I think this depends on how much work is “held onto”. I don’t think it’s sensible to suggest that every time you think about a file you get a file descriptor and hold onto it. But while actively performing some unit of work it probably makes sense to hold onto a few handles. I don’t think this should be a problem even on systems like those you mentioned?

Quick one-off accesses could still be done with read(handle(path), String) etc. While we could of course make read(path, String) work too, I do think there’s a level of desirable friction to push people to write code that reuses handles whenever it’s sensible to do so.

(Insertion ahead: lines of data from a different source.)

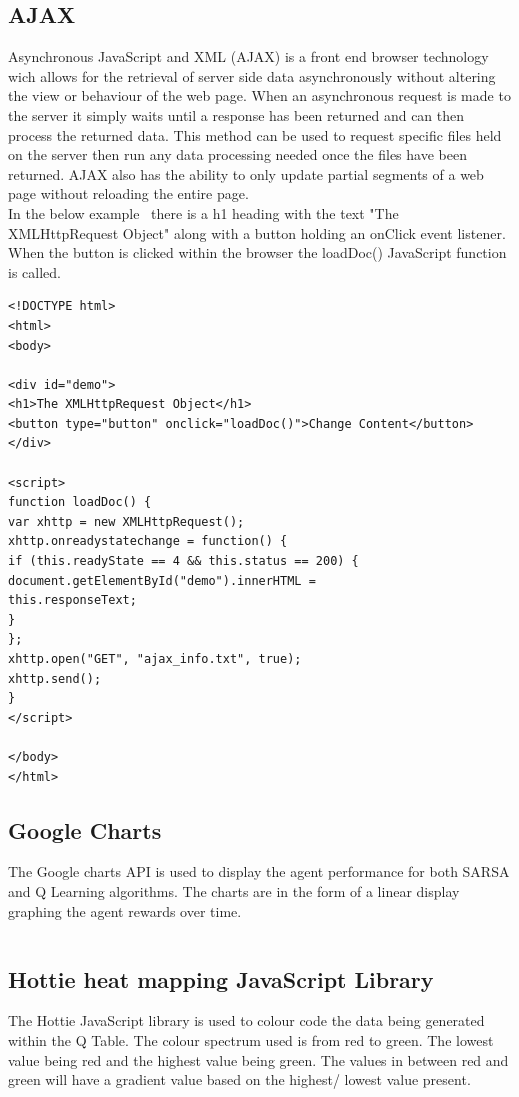 \subsection{AJAX}
Asynchronous JavaScript and XML (AJAX) is a front end browser technology wich allows for the retrieval of server side data asynchronously without altering the view or behaviour of the web page. When an asynchronous request is made to the server it simply waits until a response has been returned and can then process the returned data. This method can be used to request specific files held on the server then run any data processing needed once the files have been returned.  AJAX also has the ability to only update partial segments of a web page without reloading the entire page.~\cite{AJAX:online}\\
In the below example~\cite{AJAXDemo:online} there is a h1 heading with the text "The XMLHttpRequest Object" along with a button holding an onClick event listener. When the button is clicked within the browser the loadDoc() JavaScript function is called.\\
\begin{verbatim}
<!DOCTYPE html>
<html>
<body>

<div id="demo">
<h1>The XMLHttpRequest Object</h1>
<button type="button" onclick="loadDoc()">Change Content</button>
</div>

<script>
function loadDoc() {
var xhttp = new XMLHttpRequest();
xhttp.onreadystatechange = function() {
if (this.readyState == 4 && this.status == 200) {
document.getElementById("demo").innerHTML =
this.responseText;
}
};
xhttp.open("GET", "ajax_info.txt", true);
xhttp.send();
}
</script>

</body>
</html>
\end{verbatim}


\subsection{Google Charts}
The Google charts API is used to display the agent performance for both SARSA and Q Learning algorithms.
The charts are in the form of a linear display graphing the agent rewards over time.
\begin{verbatim}

\end{verbatim}
\subsection{Hottie heat mapping JavaScript Library}
The Hottie JavaScript library is used to colour code  the data being generated within the Q Table. The colour spectrum used is from red to green. The lowest value being red and the highest value being green. The values in between red and green will have a gradient value based on the highest/ lowest value present.
\begin{verbatim}

\end{verbatim}
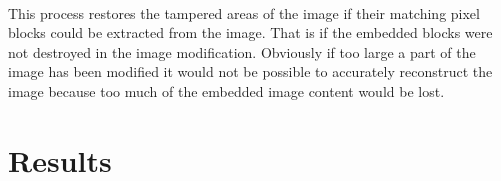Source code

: \documentclass[12pt]{article}
\begin{document}
\hspace{0pt} \\
This process restores the tampered areas of the image if their matching pixel blocks could be extracted from the image. That is if the embedded blocks were not destroyed in the image modification. Obviously if too large a part of the image has been modified it would not be possible to accurately reconstruct the image because too much of the embedded image content would be lost.

\section{Results} 




\end{document}

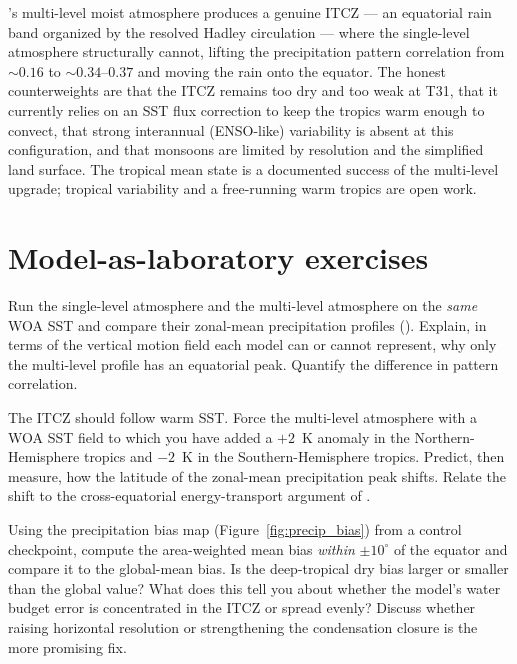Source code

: \model{}'s multi-level moist atmosphere produces a genuine ITCZ --- an equatorial rain band
organized by the resolved Hadley circulation --- where the single-level atmosphere structurally
cannot, lifting the precipitation pattern correlation from $\sim0.16$ to $\sim0.34$--$0.37$ and
moving the rain onto the equator. The honest counterweights are that the ITCZ remains too dry and
too weak at T31, that it currently relies on an SST flux correction to keep the tropics warm
enough to convect, that strong interannual (ENSO-like) variability is absent at this
configuration, and that monsoons are limited by resolution and the simplified land surface. The
tropical mean state is a documented success of the multi-level upgrade; tropical variability and
a free-running warm tropics are open work.

\section*{Model-as-laboratory exercises}

\begin{exercise}
Run the single-level atmosphere and the multi-level \dino{} atmosphere on the \emph{same} WOA
SST and compare their zonal-mean precipitation profiles (). Explain,
in terms of the vertical motion field each model can or cannot represent, why only the multi-level
profile has an equatorial peak. Quantify the difference in pattern correlation.
\end{exercise}

\begin{exercise}
The ITCZ should follow warm SST. Force the multi-level atmosphere with a WOA SST field to which
you have added a $+2$~K anomaly in the Northern-Hemisphere tropics and $-2$~K in the
Southern-Hemisphere tropics. Predict, then measure, how the latitude of the zonal-mean
precipitation peak shifts. Relate the shift to the cross-equatorial energy-transport argument of
\citet{vallis2017}.
\end{exercise}

\begin{exercise}
Using the precipitation bias map (Figure~\ref{fig:precip_bias}) from a control checkpoint,
compute the area-weighted mean bias \emph{within} $\pm10^\circ$ of the equator and compare it to
the global-mean bias. Is the deep-tropical dry bias larger or smaller than the global value? What
does this tell you about whether the model's water budget error is concentrated in the ITCZ or
spread evenly? Discuss whether raising horizontal resolution or strengthening the condensation
closure is the more promising fix.
\end{exercise}
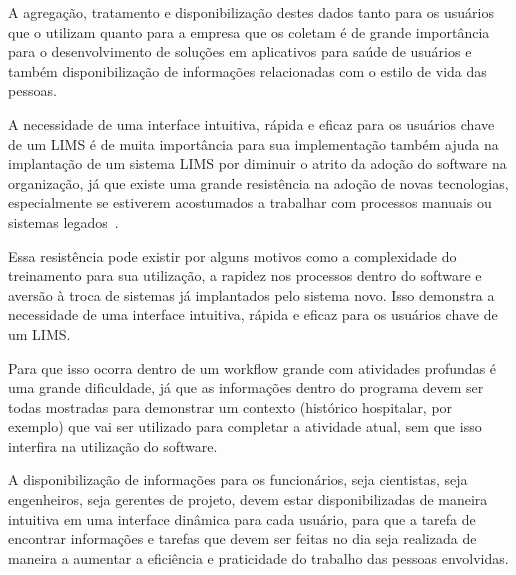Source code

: 


A agregação, tratamento e disponibilização destes dados tanto para os usuários que o utilizam quanto para a empresa que os coletam é de grande importância para o desenvolvimento de soluções em aplicativos para saúde de usuários e também disponibilização de informações relacionadas com o estilo de vida das pessoas.


A necessidade de uma interface intuitiva, rápida e eficaz para os usuários chave de um LIMS é de muita importância para sua implementação também ajuda na implantação de um sistema LIMS por diminuir o atrito da adoção do software na organização, já que existe uma grande resistência na adoção de novas tecnologias, especialmente se estiverem acostumados a trabalhar com processos manuais ou sistemas legados~\cite{2018CommonAstrix}.

Essa resistência pode existir por alguns motivos como a complexidade do treinamento para sua utilização,  a rapidez nos processos dentro do software e aversão à troca de sistemas já implantados pelo sistema novo. Isso demonstra a necessidade de uma interface intuitiva, rápida e eficaz para os usuários chave de um LIMS.

Para que isso ocorra dentro de um workflow grande com atividades profundas é uma grande dificuldade, já que as informações dentro do programa devem ser todas mostradas para demonstrar um contexto (histórico hospitalar, por exemplo) que vai ser utilizado para completar a atividade atual, sem que isso interfira na utilização do software.


A disponibilização de informações para os funcionários, seja cientistas, seja engenheiros, seja gerentes de projeto, devem estar disponibilizadas de maneira intuitiva em uma interface dinâmica para cada usuário, para que a tarefa de encontrar informações e tarefas que devem ser feitas no dia seja realizada de maneira a aumentar a eficiência e praticidade do trabalho das pessoas envolvidas.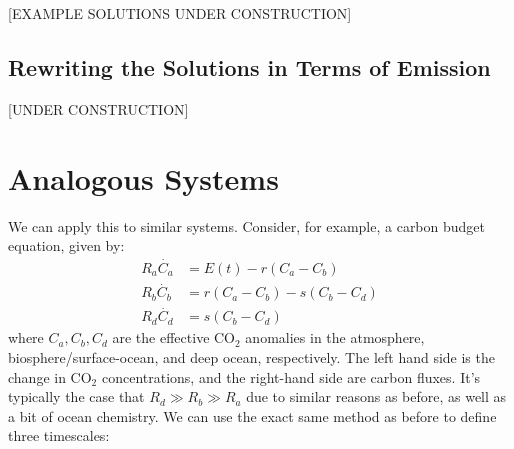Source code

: [EXAMPLE SOLUTIONS UNDER CONSTRUCTION]

\subsection{Rewriting the Solutions in Terms of Emission}



[UNDER CONSTRUCTION]

\section{Analogous Systems}

We can apply this to similar systems. Consider, for example, a carbon budget equation, given by:
\begin{align}
    R_a \dot{C_a} &= E(t)-r (C_a-C_b) \\ 
    R_b \dot{C_b} &= r (C_a-C_b) - s (C_b-C_d)\\
    R_d \dot{C_d} &=  s (C_b-C_d)
\end{align}
where $C_a,C_b,C_d$ are the effective CO$_2$ anomalies in the atmosphere, biosphere/surface-ocean, and deep ocean, respectively. The left hand side is the change in CO$_2$ concentrations, and the right-hand side are carbon fluxes. It's typically the case that $R_d\gg R_b\gg R_a$ due to similar reasons as before, as well as a bit of ocean chemistry. We can use the exact same method as before to define three timescales:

With work like https://github.com/JuliaLang/julia/pull/45272 (and follow-ups) I wonder if handle could be implemented such that the compiler can perform eager finalisation for calls like this? (i.e. not rely on GC for closing the file descriptor).

I’m not sure if this is a great idea, because fundamentally a resource is a different beast to the path to a resource. We could have something like handle(h::AbstractHandle) -> h though, so that you can accept either and know that by calling handle(h) you end up with a handle. I’m half tempted to consider AbstractResource = Union{AbstractPath, AbstractHandle} but I think at this point we’re overcomplicating things. There’s definitely still room for improvement on the design though…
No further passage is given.